I am especially grateful to go to a church that has fostered safety. A church where I was known months before I mustered up the courage to tell the rest of the world. It wasn’t even a big deal, I didn’t have to “come out”. I dream of a time where all churches can be like this.
We are not there yet. Not even close.
So where do we start?
Find warmth and listen. One of the biggest differentiators between someone who is loving and someone who is simply claiming love is warmth (which can also be called genuine love). This requires self-reflection. Asking, do I truly love this person? Are you viewing the LGBTQ individuals in your life as people or as projects? Are you seeing us as friends? Or as examples, “Look!

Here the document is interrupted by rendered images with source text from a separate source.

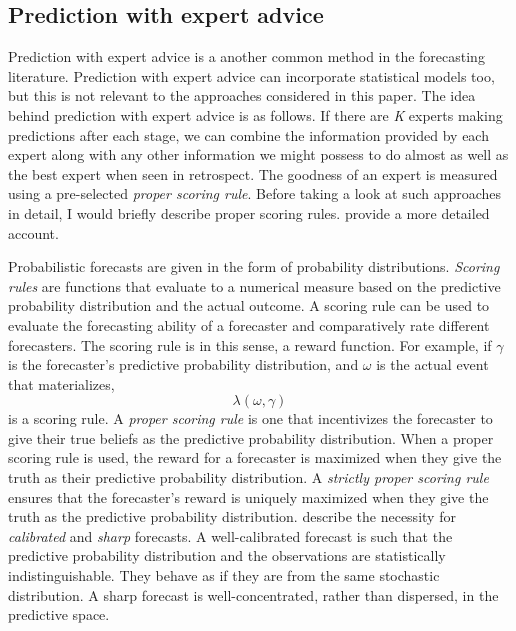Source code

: \documentclass{article}
\begin{document}
\subsection{Prediction with expert advice}
\label{predWithExpert}
Prediction with expert advice is a another common method in the forecasting literature. Prediction with expert advice can incorporate statistical models too, but this is not relevant to the approaches considered in this paper. The idea behind prediction with expert advice is as follows. If there are \textit{K} experts making predictions after each stage, we can combine the information provided by each expert along with any other information we might possess to do almost as well as the best expert when seen in retrospect. The goodness of an expert is measured using a pre-selected \textit{proper scoring rule}. Before taking a look at such approaches in detail, I would briefly describe proper scoring rules. \cite{gneiting2007strictly} provide a more detailed account. 

Probabilistic forecasts are given in the form of probability distributions. \textit{Scoring rules} are functions that evaluate to a numerical measure based on the predictive probability distribution and the actual outcome. A scoring rule can be used to evaluate the forecasting ability of a forecaster and comparatively rate different forecasters. The scoring rule is in this sense, a reward function. For example, if $\gamma$ is the forecaster's predictive probability distribution, and $\omega$ is the actual event that materializes, 
\[ \lambda(\omega, \gamma)\]
is a scoring rule. A \textit{proper scoring rule} is one that incentivizes the forecaster to give their true beliefs as the predictive probability distribution. When a proper scoring rule is used, the reward for a forecaster is maximized when they give the truth as their predictive probability distribution. A \textit{strictly proper scoring rule} ensures that the forecaster's reward is uniquely maximized when they give the truth as the predictive probability distribution. \cite{gneiting2014probabilistic} describe the necessity for \textit{calibrated} and \textit{sharp} forecasts. A well-calibrated forecast is such that the predictive probability distribution and the observations are statistically indistinguishable. They behave as if they are from the same stochastic distribution. A sharp forecast is well-concentrated, rather than dispersed, in the predictive space. 
\end{document}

I’m loving!” to feel good about yourself – “Yes, I know a gay person!”. It’s subtle, but major, and we can spot you from a mile away. If you truly want to be loving, then love. It requires more than inviting a person to coffee to discuss their views. It requires true investment. Friendship. Typically, we don’t bring people that we want to be friends with into an immediate grilling on what they believe, with Bibles in hand, and “concern” on our faces. We hang out, we talk about life, get to know each other, and live life together. In friendships where we love, we don’t jump in with the attitude of “I’m going to be friends with this person so that I can convince them to do x.” Be genuine about this, because if your motivation is anything but, a person can tell within the first few minutes of a conversation. If you’re not willing to invest, if you’re not willing to truly be a friend and begin the journey of living life together, then you aren’t in a place where you have an ability to confront. If you’ve never had an interaction with this person before, then it is not your place to confront. If you haven’t talked to this person in many years (and didn’t have a friendship to begin with), then it is not your place to confront. If you don’t have anything but a genuine, true, loving relationship with this person, then it is not your place to confront.

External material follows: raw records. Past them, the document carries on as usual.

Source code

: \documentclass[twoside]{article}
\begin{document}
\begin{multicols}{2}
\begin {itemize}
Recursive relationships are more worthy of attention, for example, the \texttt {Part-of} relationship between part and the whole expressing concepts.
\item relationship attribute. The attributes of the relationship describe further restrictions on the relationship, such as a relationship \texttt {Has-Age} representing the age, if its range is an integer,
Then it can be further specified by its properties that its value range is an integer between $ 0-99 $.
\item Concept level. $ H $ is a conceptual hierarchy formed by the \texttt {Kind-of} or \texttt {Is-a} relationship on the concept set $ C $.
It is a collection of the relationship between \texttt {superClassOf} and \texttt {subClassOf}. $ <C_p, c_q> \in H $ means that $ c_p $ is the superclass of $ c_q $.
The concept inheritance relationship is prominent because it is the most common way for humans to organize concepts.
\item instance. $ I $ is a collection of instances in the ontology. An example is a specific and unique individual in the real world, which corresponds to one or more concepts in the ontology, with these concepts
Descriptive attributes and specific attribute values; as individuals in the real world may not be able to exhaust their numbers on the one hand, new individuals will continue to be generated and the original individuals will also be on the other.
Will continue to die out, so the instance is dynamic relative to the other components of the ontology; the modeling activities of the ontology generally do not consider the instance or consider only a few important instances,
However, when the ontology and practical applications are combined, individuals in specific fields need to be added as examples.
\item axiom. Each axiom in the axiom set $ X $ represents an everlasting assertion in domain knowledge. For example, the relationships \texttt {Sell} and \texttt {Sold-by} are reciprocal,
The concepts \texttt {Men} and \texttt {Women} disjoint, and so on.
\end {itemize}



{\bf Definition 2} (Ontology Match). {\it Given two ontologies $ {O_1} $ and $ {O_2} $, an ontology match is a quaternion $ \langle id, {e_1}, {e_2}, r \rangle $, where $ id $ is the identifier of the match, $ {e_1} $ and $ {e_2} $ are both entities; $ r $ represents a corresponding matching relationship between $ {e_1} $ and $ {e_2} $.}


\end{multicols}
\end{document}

“But it is my responsibility as a Christian to speak truth in love, especially to fellow believers!” Yes, it is, but that love part is a huge differentiator. To claim sitting down with someone cold turkey and speaking “hard truth” as love is vastly off base. To say that you love this person so much that you must tell them “truth”, without any commitment on your end, so that they don’t end up in hell is difficult for me to believe. You may tell yourself this is true, but I think the reality is that you want to convince them of your rightness.
It’s hard, isn’t it? Love isn’t easy. If you’re not willing to put the work in to love, truly love, then you’re doing damage.
Justin Lee, executive director of the Gay Christian Network writes in a blog post that the way to speak truth is to see someone as a person first. “You get to know the person. You get to know their story intimately. You make the effort to see the world through their eyes—to know their past, their pain, and the reasoning behind their current decisions. Only then, once you’ve come to fully understand what they’re going through, will you be in a position to make informed decisions about what they need, be it more support, more accountability, or whatever else.” He goes on to say, “the biggest problem is that so many people try to cut corners here. They issue their response before taking the time to truly understand the other person. They misread the situation, and they end up failing to offer accountability where it’s needed, or—far more often—failing to recognize the person’s pain, and ending up piling on criticism when support and encouragement was needed instead.” This requires listening. Ask more questions than you give answers, seek to understand. And whatever you do, don’t bait and switch.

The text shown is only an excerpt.